Fin avril, début mai, une douzaine d’infirmières du département du Haut-Rhin a été convoquée par la Gendarmerie, sur décision de Procureur. Pour quel méfait ? Pour la simple raison de ne pas avoir adhérer à l’Ordre Infirmier !

A la gendarmerie, elles ont été fichées comme de vraies criminelles pour exercice illégale de la profession. Après empreintes digitales, photos, questions sur la vie privée, il leur a été signifié de s’inscrire à l’Ordre dans les 60 jours, sous peine de se retrouver en prison pendant 1 an et de payer une amende de 15 000 € pour exercice illégal de la profession d’infirmier.

Pour la CFTC c’est un véritable scandale, une honte pour notre pays que l’on puisse traiter ainsi des soignantes qui font honnêtement leur travail, avec un diplôme en bonne et due forme auprès des personnes âgées depuis de nombreuses années. Imaginez le stress, l’état psychologique de ces professionnelles après une telle confrontation, lorsque devant leur famille, leurs enfants, la gendarmerie vous harcèle de coups de téléphone.

Depuis 2006, la CFTC combat une structure inutile, illégitime, une coquille vide sans code déontologique, où un ordre aux abois, censé défendre les infirmières, n’hésite plus désormais sur les moyens en utilisant la dénonciation et le terrorisme, pour que la profession vienne rembourser l’énorme dette causée par ses ambitions démesurées.

Le syndicat départemental du Haut Rhin avec le soutien de la Fédération a depuis démultiplié les actions auprès des politiques (députés et sénateurs), de la Ministre, de l’ARS pour faire arrêter cette stupide procédure. Marisol TOURAINE répondant, d’ailleurs, elle-même à un député à l’Assemblée Nationale : « La situation que vivent aujourd’hui les infirmiers au regard de l’Ordre infirmier n’est évidemment pas satisfaisante, une « écrasante majorité » d’infirmiers était opposée depuis le départ à cet Ordre. « Je le dis très sincèrement et très fermement, l’Ordre des infirmiers est un Ordre contesté, un Ordre sans légitimité, et donc un Ordre dont l’avenir est clairement menacé ».

Qu’attend-elle donc pour joindre les actes à sa parole d’une cause qu’elle défendait quand elle était dans l’opposition ?

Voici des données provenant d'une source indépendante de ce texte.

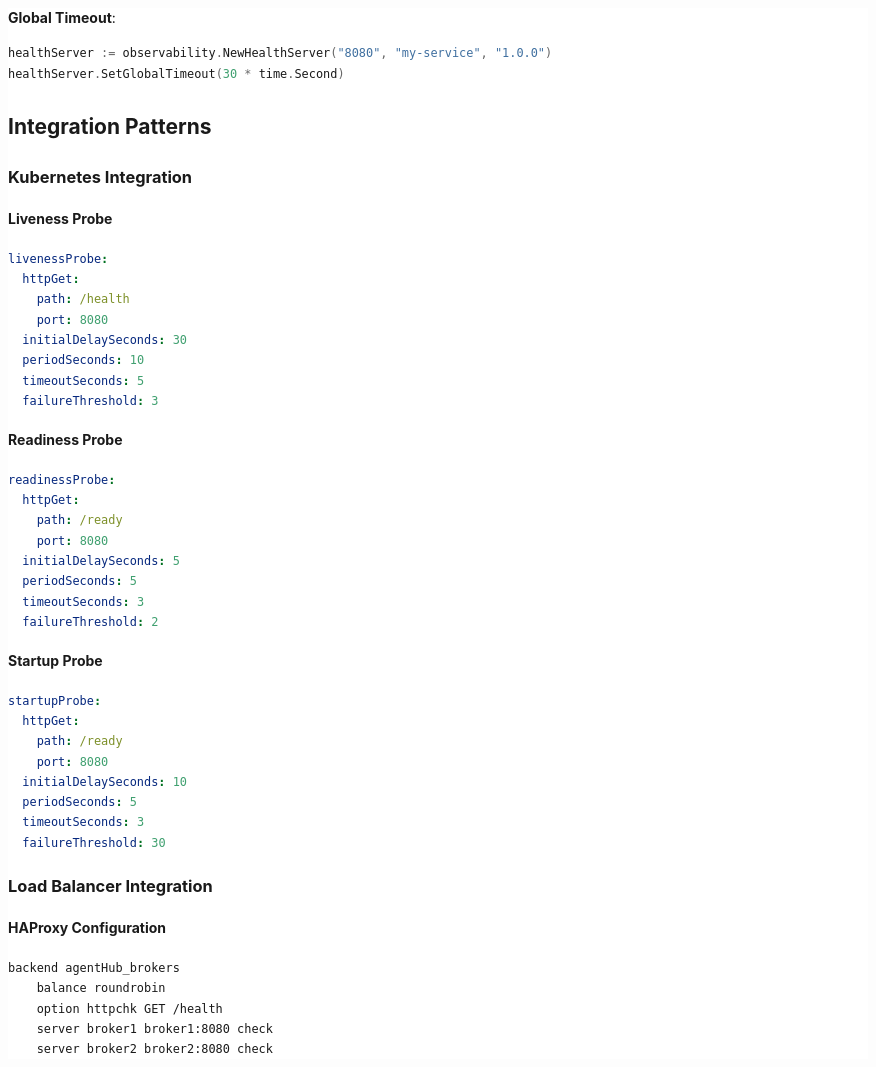 **Global Timeout**:
```go
healthServer := observability.NewHealthServer("8080", "my-service", "1.0.0")
healthServer.SetGlobalTimeout(30 * time.Second)
```

## Integration Patterns

### Kubernetes Integration

#### Liveness Probe
```yaml
livenessProbe:
  httpGet:
    path: /health
    port: 8080
  initialDelaySeconds: 30
  periodSeconds: 10
  timeoutSeconds: 5
  failureThreshold: 3
```

#### Readiness Probe
```yaml
readinessProbe:
  httpGet:
    path: /ready
    port: 8080
  initialDelaySeconds: 5
  periodSeconds: 5
  timeoutSeconds: 3
  failureThreshold: 2
```

#### Startup Probe
```yaml
startupProbe:
  httpGet:
    path: /ready
    port: 8080
  initialDelaySeconds: 10
  periodSeconds: 5
  timeoutSeconds: 3
  failureThreshold: 30
```

### Load Balancer Integration

#### HAProxy Configuration
```
backend agentHub_brokers
    balance roundrobin
    option httpchk GET /health
    server broker1 broker1:8080 check
    server broker2 broker2:8080 check
```
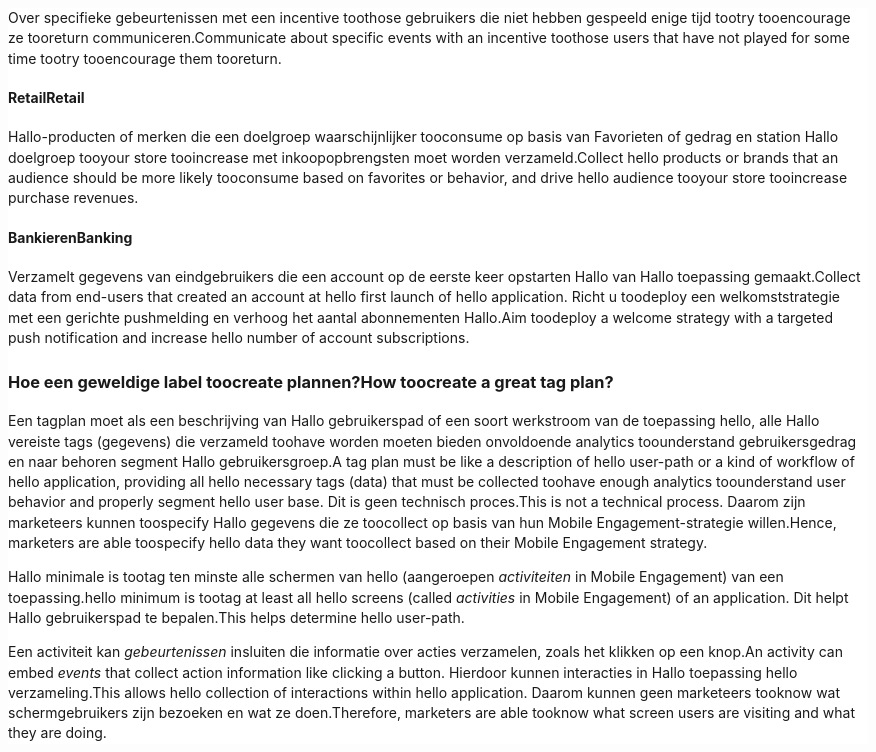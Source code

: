 <span data-ttu-id="d445b-163">Over specifieke gebeurtenissen met een incentive toothose gebruikers die niet hebben gespeeld enige tijd tootry tooencourage ze tooreturn communiceren.</span><span class="sxs-lookup"><span data-stu-id="d445b-163">Communicate about specific events with an incentive toothose users that have not played for some time tootry tooencourage them tooreturn.</span></span>

#### <a name="retail"></a><span data-ttu-id="d445b-164">Retail</span><span class="sxs-lookup"><span data-stu-id="d445b-164">Retail</span></span>
<span data-ttu-id="d445b-165">Hallo-producten of merken die een doelgroep waarschijnlijker tooconsume op basis van Favorieten of gedrag en station Hallo doelgroep tooyour store tooincrease met inkoopopbrengsten moet worden verzameld.</span><span class="sxs-lookup"><span data-stu-id="d445b-165">Collect hello products or brands that an audience should be more likely tooconsume based on favorites or behavior, and drive hello audience tooyour store tooincrease purchase revenues.</span></span>

#### <a name="banking"></a><span data-ttu-id="d445b-166">Bankieren</span><span class="sxs-lookup"><span data-stu-id="d445b-166">Banking</span></span>
<span data-ttu-id="d445b-167">Verzamelt gegevens van eindgebruikers die een account op de eerste keer opstarten Hallo van Hallo toepassing gemaakt.</span><span class="sxs-lookup"><span data-stu-id="d445b-167">Collect data from end-users that created an account at hello first launch of hello application.</span></span> <span data-ttu-id="d445b-168">Richt u toodeploy een welkomststrategie met een gerichte pushmelding en verhoog het aantal abonnementen Hallo.</span><span class="sxs-lookup"><span data-stu-id="d445b-168">Aim toodeploy a welcome strategy with a targeted push notification and increase hello number of account subscriptions.</span></span>

### <a name="how-toocreate-a-great-tag-plan"></a><span data-ttu-id="d445b-169">Hoe een geweldige label toocreate plannen?</span><span class="sxs-lookup"><span data-stu-id="d445b-169">How toocreate a great tag plan?</span></span>
<span data-ttu-id="d445b-170">Een tagplan moet als een beschrijving van Hallo gebruikerspad of een soort werkstroom van de toepassing hello, alle Hallo vereiste tags (gegevens) die verzameld toohave worden moeten bieden onvoldoende analytics toounderstand gebruikersgedrag en naar behoren segment Hallo gebruikersgroep.</span><span class="sxs-lookup"><span data-stu-id="d445b-170">A tag plan must be like a description of hello user-path or a kind of workflow of hello application, providing all hello necessary tags (data) that must be collected toohave enough analytics toounderstand user behavior and properly segment hello user base.</span></span> <span data-ttu-id="d445b-171">Dit is geen technisch proces.</span><span class="sxs-lookup"><span data-stu-id="d445b-171">This is not a technical process.</span></span> <span data-ttu-id="d445b-172">Daarom zijn marketeers kunnen toospecify Hallo gegevens die ze toocollect op basis van hun Mobile Engagement-strategie willen.</span><span class="sxs-lookup"><span data-stu-id="d445b-172">Hence, marketers are able toospecify hello data they want toocollect based on their Mobile Engagement strategy.</span></span>

<span data-ttu-id="d445b-173">Hallo minimale is tootag ten minste alle schermen van hello (aangeroepen *activiteiten* in Mobile Engagement) van een toepassing.</span><span class="sxs-lookup"><span data-stu-id="d445b-173">hello minimum is tootag at least all hello screens (called *activities* in Mobile Engagement) of an application.</span></span> <span data-ttu-id="d445b-174">Dit helpt Hallo gebruikerspad te bepalen.</span><span class="sxs-lookup"><span data-stu-id="d445b-174">This helps determine hello user-path.</span></span>

<span data-ttu-id="d445b-175">Een activiteit kan *gebeurtenissen* insluiten die informatie over acties verzamelen, zoals het klikken op een knop.</span><span class="sxs-lookup"><span data-stu-id="d445b-175">An activity can embed *events* that collect action information like clicking a button.</span></span> <span data-ttu-id="d445b-176">Hierdoor kunnen interacties in Hallo toepassing hello verzameling.</span><span class="sxs-lookup"><span data-stu-id="d445b-176">This allows hello collection of interactions within hello application.</span></span> <span data-ttu-id="d445b-177">Daarom kunnen geen marketeers tooknow wat schermgebruikers zijn bezoeken en wat ze doen.</span><span class="sxs-lookup"><span data-stu-id="d445b-177">Therefore, marketers are able tooknow what screen users are visiting and what they are doing.</span></span>
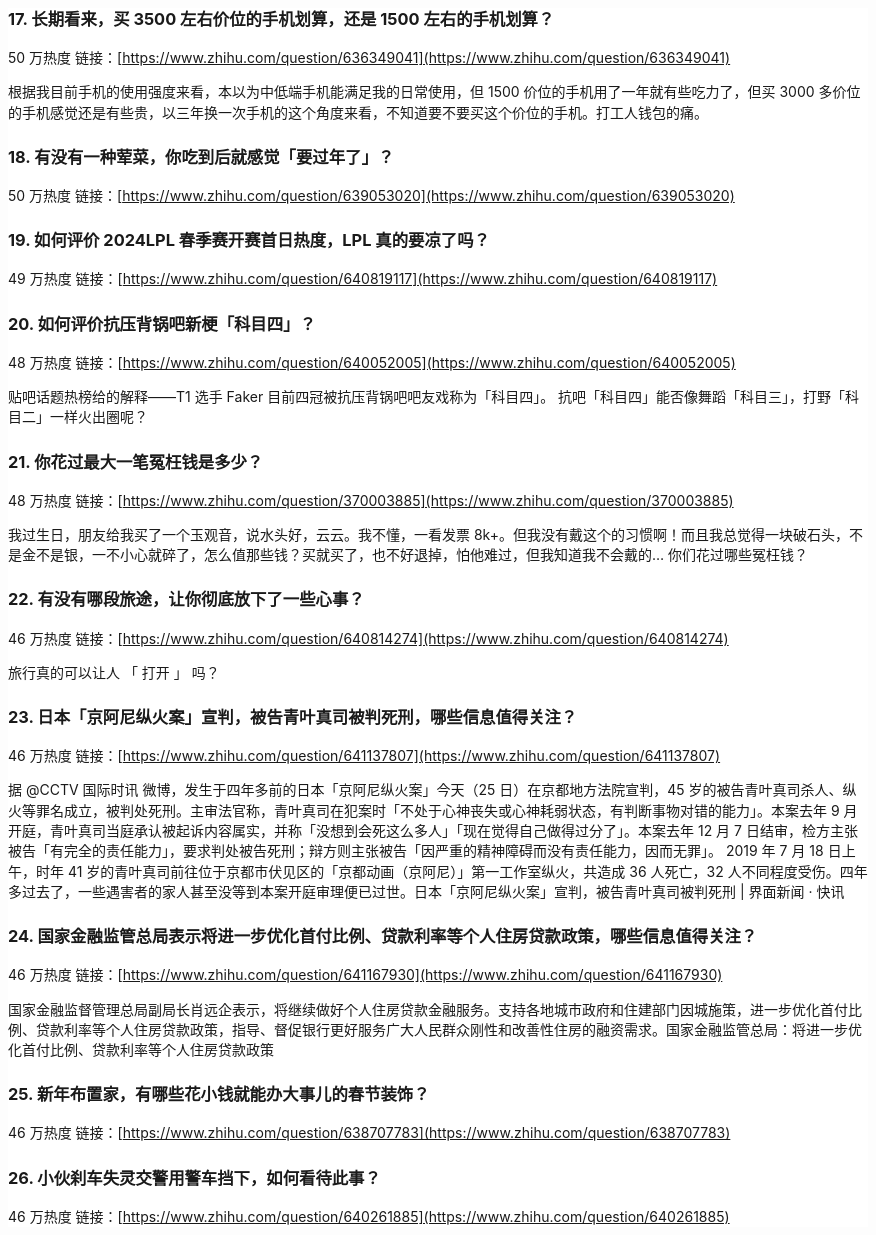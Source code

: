 ### 17. 长期看来，买 3500 左右价位的手机划算，还是 1500 左右的手机划算？
50 万热度 链接：[https://www.zhihu.com/question/636349041](https://www.zhihu.com/question/636349041)

根据我目前手机的使用强度来看，本以为中低端手机能满足我的日常使用，但 1500 价位的手机用了一年就有些吃力了，但买 3000 多价位的手机感觉还是有些贵，以三年换一次手机的这个角度来看，不知道要不要买这个价位的手机。打工人钱包的痛。

### 18. 有没有一种荤菜，你吃到后就感觉「要过年了」？
50 万热度 链接：[https://www.zhihu.com/question/639053020](https://www.zhihu.com/question/639053020)



### 19. 如何评价 2024LPL 春季赛开赛首日热度，LPL 真的要凉了吗？
49 万热度 链接：[https://www.zhihu.com/question/640819117](https://www.zhihu.com/question/640819117)



### 20. 如何评价抗压背锅吧新梗「科目四」？
48 万热度 链接：[https://www.zhihu.com/question/640052005](https://www.zhihu.com/question/640052005)

贴吧话题热榜给的解释——T1 选手 Faker 目前四冠被抗压背锅吧吧友戏称为「科目四」。 抗吧「科目四」能否像舞蹈「科目三」，打野「科目二」一样火出圈呢？

### 21. 你花过最大一笔冤枉钱是多少？
48 万热度 链接：[https://www.zhihu.com/question/370003885](https://www.zhihu.com/question/370003885)

我过生日，朋友给我买了一个玉观音，说水头好，云云。我不懂，一看发票 8k+。但我没有戴这个的习惯啊！而且我总觉得一块破石头，不是金不是银，一不小心就碎了，怎么值那些钱？买就买了，也不好退掉，怕他难过，但我知道我不会戴的… 你们花过哪些冤枉钱？

### 22. 有没有哪段旅途，让你彻底放下了一些心事？
46 万热度 链接：[https://www.zhihu.com/question/640814274](https://www.zhihu.com/question/640814274)

旅行真的可以让人 「 打开 」 吗？

### 23. 日本「京阿尼纵火案」宣判，被告青叶真司被判死刑，哪些信息值得关注？
46 万热度 链接：[https://www.zhihu.com/question/641137807](https://www.zhihu.com/question/641137807)

据 @CCTV 国际时讯 微博，发生于四年多前的日本「京阿尼纵火案」今天（25 日）在京都地方法院宣判，45 岁的被告青叶真司杀人、纵火等罪名成立，被判处死刑。主审法官称，青叶真司在犯案时「不处于心神丧失或心神耗弱状态，有判断事物对错的能力」。本案去年 9 月开庭，青叶真司当庭承认被起诉内容属实，并称「没想到会死这么多人」「现在觉得自己做得过分了」。本案去年 12 月 7 日结审，检方主张被告「有完全的责任能力」，要求判处被告死刑；辩方则主张被告「因严重的精神障碍而没有责任能力，因而无罪」。 2019 年 7 月 18 日上午，时年 41 岁的青叶真司前往位于京都市伏见区的「京都动画（京阿尼）」第一工作室纵火，共造成 36 人死亡，32 人不同程度受伤。四年多过去了，一些遇害者的家人甚至没等到本案开庭审理便已过世。日本「京阿尼纵火案」宣判，被告青叶真司被判死刑 | 界面新闻 · 快讯

### 24. 国家金融监管总局表示将进一步优化首付比例、贷款利率等个人住房贷款政策，哪些信息值得关注？
46 万热度 链接：[https://www.zhihu.com/question/641167930](https://www.zhihu.com/question/641167930)

国家金融监督管理总局副局长肖远企表示，将继续做好个人住房贷款金融服务。支持各地城市政府和住建部门因城施策，进一步优化首付比例、贷款利率等个人住房贷款政策，指导、督促银行更好服务广大人民群众刚性和改善性住房的融资需求。国家金融监管总局：将进一步优化首付比例、贷款利率等个人住房贷款政策

### 25. 新年布置家，有哪些花小钱就能办大事儿的春节装饰？
46 万热度 链接：[https://www.zhihu.com/question/638707783](https://www.zhihu.com/question/638707783)



### 26. 小伙刹车失灵交警用警车挡下，如何看待此事？
46 万热度 链接：[https://www.zhihu.com/question/640261885](https://www.zhihu.com/question/640261885)
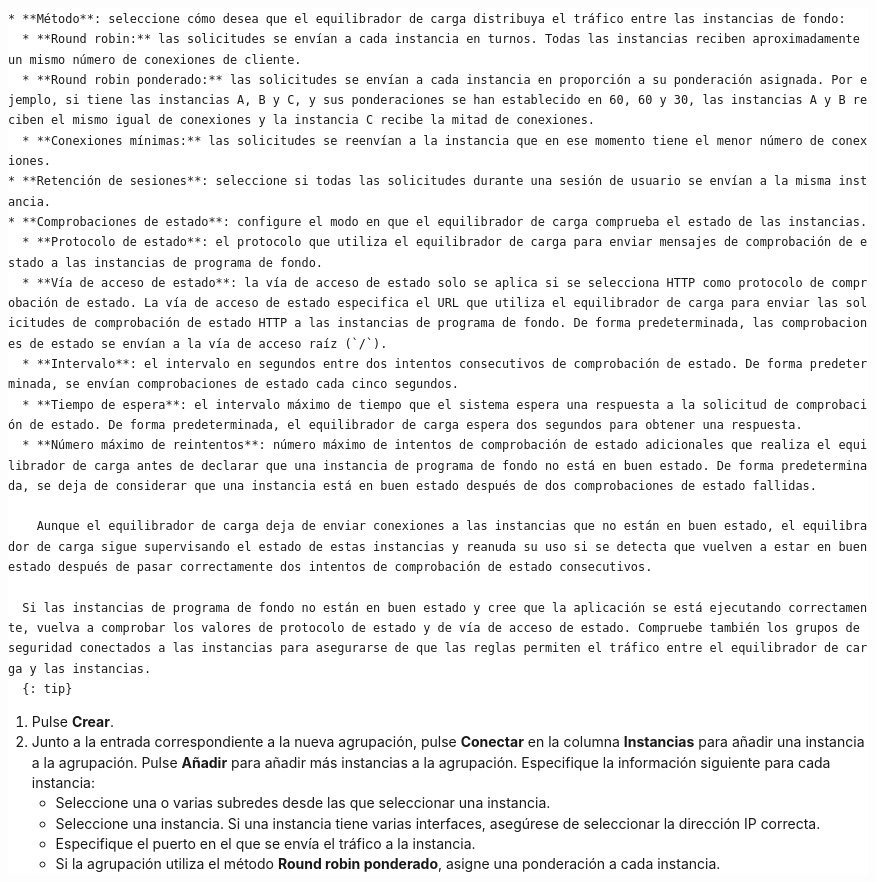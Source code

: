     * **Método**: seleccione cómo desea que el equilibrador de carga distribuya el tráfico entre las instancias de fondo:
      * **Round robin:** las solicitudes se envían a cada instancia en turnos. Todas las instancias reciben aproximadamente un mismo número de conexiones de cliente.
      * **Round robin ponderado:** las solicitudes se envían a cada instancia en proporción a su ponderación asignada. Por ejemplo, si tiene las instancias A, B y C, y sus ponderaciones se han establecido en 60, 60 y 30, las instancias A y B reciben el mismo igual de conexiones y la instancia C recibe la mitad de conexiones.
      * **Conexiones mínimas:** las solicitudes se reenvían a la instancia que en ese momento tiene el menor número de conexiones.  
    * **Retención de sesiones**: seleccione si todas las solicitudes durante una sesión de usuario se envían a la misma instancia.  
    * **Comprobaciones de estado**: configure el modo en que el equilibrador de carga comprueba el estado de las instancias.
      * **Protocolo de estado**: el protocolo que utiliza el equilibrador de carga para enviar mensajes de comprobación de estado a las instancias de programa de fondo.
      * **Vía de acceso de estado**: la vía de acceso de estado solo se aplica si se selecciona HTTP como protocolo de comprobación de estado. La vía de acceso de estado especifica el URL que utiliza el equilibrador de carga para enviar las solicitudes de comprobación de estado HTTP a las instancias de programa de fondo. De forma predeterminada, las comprobaciones de estado se envían a la vía de acceso raíz (`/`).
      * **Intervalo**: el intervalo en segundos entre dos intentos consecutivos de comprobación de estado. De forma predeterminada, se envían comprobaciones de estado cada cinco segundos.
      * **Tiempo de espera**: el intervalo máximo de tiempo que el sistema espera una respuesta a la solicitud de comprobación de estado. De forma predeterminada, el equilibrador de carga espera dos segundos para obtener una respuesta.
      * **Número máximo de reintentos**: número máximo de intentos de comprobación de estado adicionales que realiza el equilibrador de carga antes de declarar que una instancia de programa de fondo no está en buen estado. De forma predeterminada, se deja de considerar que una instancia está en buen estado después de dos comprobaciones de estado fallidas.

        Aunque el equilibrador de carga deja de enviar conexiones a las instancias que no están en buen estado, el equilibrador de carga sigue supervisando el estado de estas instancias y reanuda su uso si se detecta que vuelven a estar en buen estado después de pasar correctamente dos intentos de comprobación de estado consecutivos.

      Si las instancias de programa de fondo no están en buen estado y cree que la aplicación se está ejecutando correctamente, vuelva a comprobar los valores de protocolo de estado y de vía de acceso de estado. Compruebe también los grupos de seguridad conectados a las instancias para asegurarse de que las reglas permiten el tráfico entre el equilibrador de carga y las instancias.
      {: tip}

1. Pulse **Crear**.
1. Junto a la entrada correspondiente a la nueva agrupación, pulse **Conectar** en la columna **Instancias** para añadir una instancia a la agrupación. Pulse **Añadir** para añadir más instancias a la agrupación. Especifique la información siguiente para cada instancia:
   * Seleccione una o varias subredes desde las que seleccionar una instancia.
   * Seleccione una instancia. Si una instancia tiene varias interfaces, asegúrese de seleccionar la dirección IP correcta.
   * Especifique el puerto en el que se envía el tráfico a la instancia.
   * Si la agrupación utiliza el método **Round robin ponderado**, asigne una ponderación a cada instancia.  
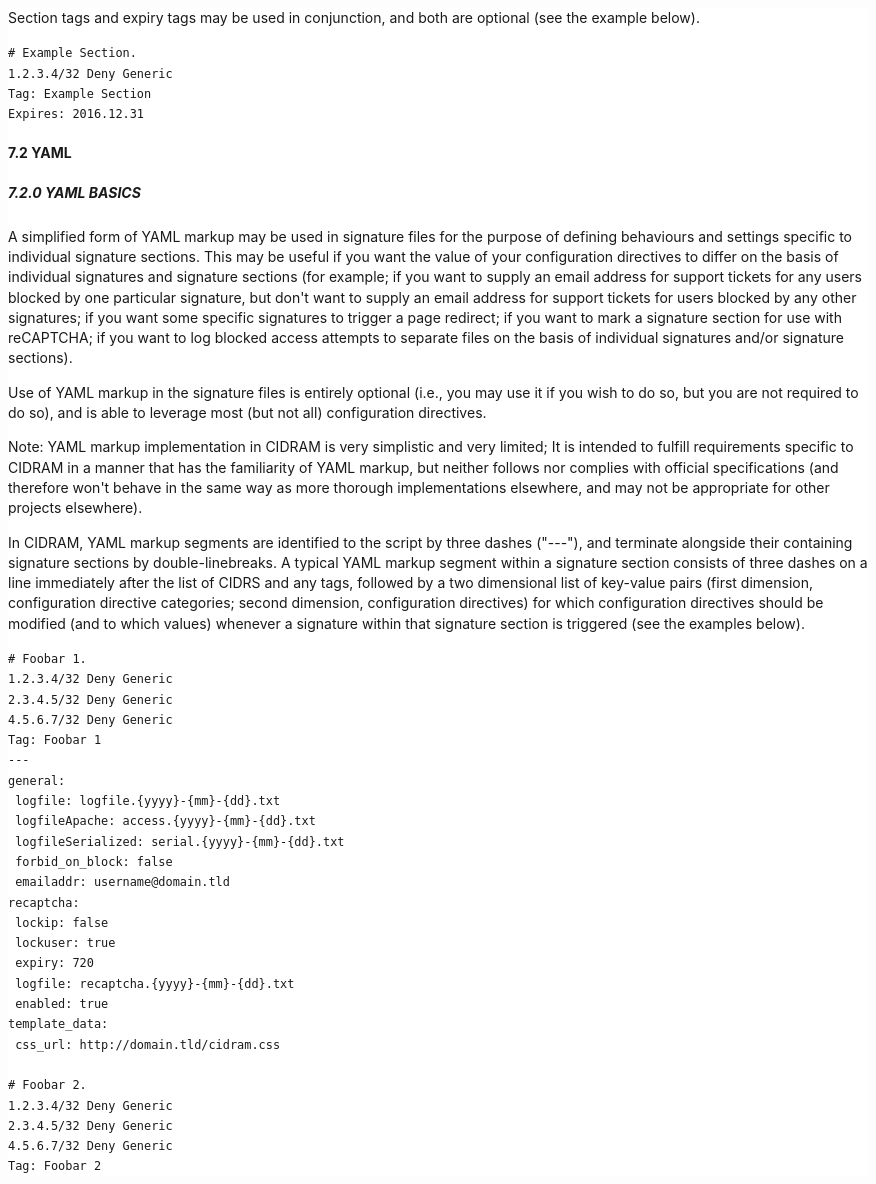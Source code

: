 Section tags and expiry tags may be used in conjunction, and both are optional (see the example below).

```
# Example Section.
1.2.3.4/32 Deny Generic
Tag: Example Section
Expires: 2016.12.31
```

#### 7.2 YAML

##### 7.2.0 YAML BASICS

A simplified form of YAML markup may be used in signature files for the purpose of defining behaviours and settings specific to individual signature sections. This may be useful if you want the value of your configuration directives to differ on the basis of individual signatures and signature sections (for example; if you want to supply an email address for support tickets for any users blocked by one particular signature, but don't want to supply an email address for support tickets for users blocked by any other signatures; if you want some specific signatures to trigger a page redirect; if you want to mark a signature section for use with reCAPTCHA; if you want to log blocked access attempts to separate files on the basis of individual signatures and/or signature sections).

Use of YAML markup in the signature files is entirely optional (i.e., you may use it if you wish to do so, but you are not required to do so), and is able to leverage most (but not all) configuration directives.

Note: YAML markup implementation in CIDRAM is very simplistic and very limited; It is intended to fulfill requirements specific to CIDRAM in a manner that has the familiarity of YAML markup, but neither follows nor complies with official specifications (and therefore won't behave in the same way as more thorough implementations elsewhere, and may not be appropriate for other projects elsewhere).

In CIDRAM, YAML markup segments are identified to the script by three dashes ("---"), and terminate alongside their containing signature sections by double-linebreaks. A typical YAML markup segment within a signature section consists of three dashes on a line immediately after the list of CIDRS and any tags, followed by a two dimensional list of key-value pairs (first dimension, configuration directive categories; second dimension, configuration directives) for which configuration directives should be modified (and to which values) whenever a signature within that signature section is triggered (see the examples below).

```
# Foobar 1.
1.2.3.4/32 Deny Generic
2.3.4.5/32 Deny Generic
4.5.6.7/32 Deny Generic
Tag: Foobar 1
---
general:
 logfile: logfile.{yyyy}-{mm}-{dd}.txt
 logfileApache: access.{yyyy}-{mm}-{dd}.txt
 logfileSerialized: serial.{yyyy}-{mm}-{dd}.txt
 forbid_on_block: false
 emailaddr: username@domain.tld
recaptcha:
 lockip: false
 lockuser: true
 expiry: 720
 logfile: recaptcha.{yyyy}-{mm}-{dd}.txt
 enabled: true
template_data:
 css_url: http://domain.tld/cidram.css

# Foobar 2.
1.2.3.4/32 Deny Generic
2.3.4.5/32 Deny Generic
4.5.6.7/32 Deny Generic
Tag: Foobar 2
```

Avec les infirmières concernées, la CFTC a alors mené une opération coup de poing devant le tribunal de grande instance de MULHOUSE le jeudi 12 juin. Avec le soutien du syndicat, de l’Union Départementale et de la Fédération, une douzaine d’infirmières en blouses blanches, enchaînées se sont installées devant le tribunal pour montrer au public comment dans ce pays on traitait les soignants. L’opération avait aussi pour but de rencontrer le procureur afin de faire stopper rapidement cette procédure totalement déplacée. Fidèle à ses méthodes, préférant parler aux journalistes, plutôt qu’aux porteurs du dialogue social, Monsieur le procureur a une nouvelle fois fait la sourde oreille, se félicitant sans doute de pouvoir se servir d’une prise d’otages pour montrer qu’il n’en n’avait rien à faire des propos de Mme TOURAINE. En milieu de journée néanmoins la préfecture du département, acceptait de rencontrer la CFTC, nous promettant de faire tout ce qui était en son pouvoir (courrier et téléphone) auprès des autorités concernées pour appuyer notre action.

Affaire à suivre donc, mais une chose est sûre, l’action de la CFTC n’en restera pas là, et agira crescendo tant qu’on ne reviendra pas sur une loi que 80% de la profession rejette totalement.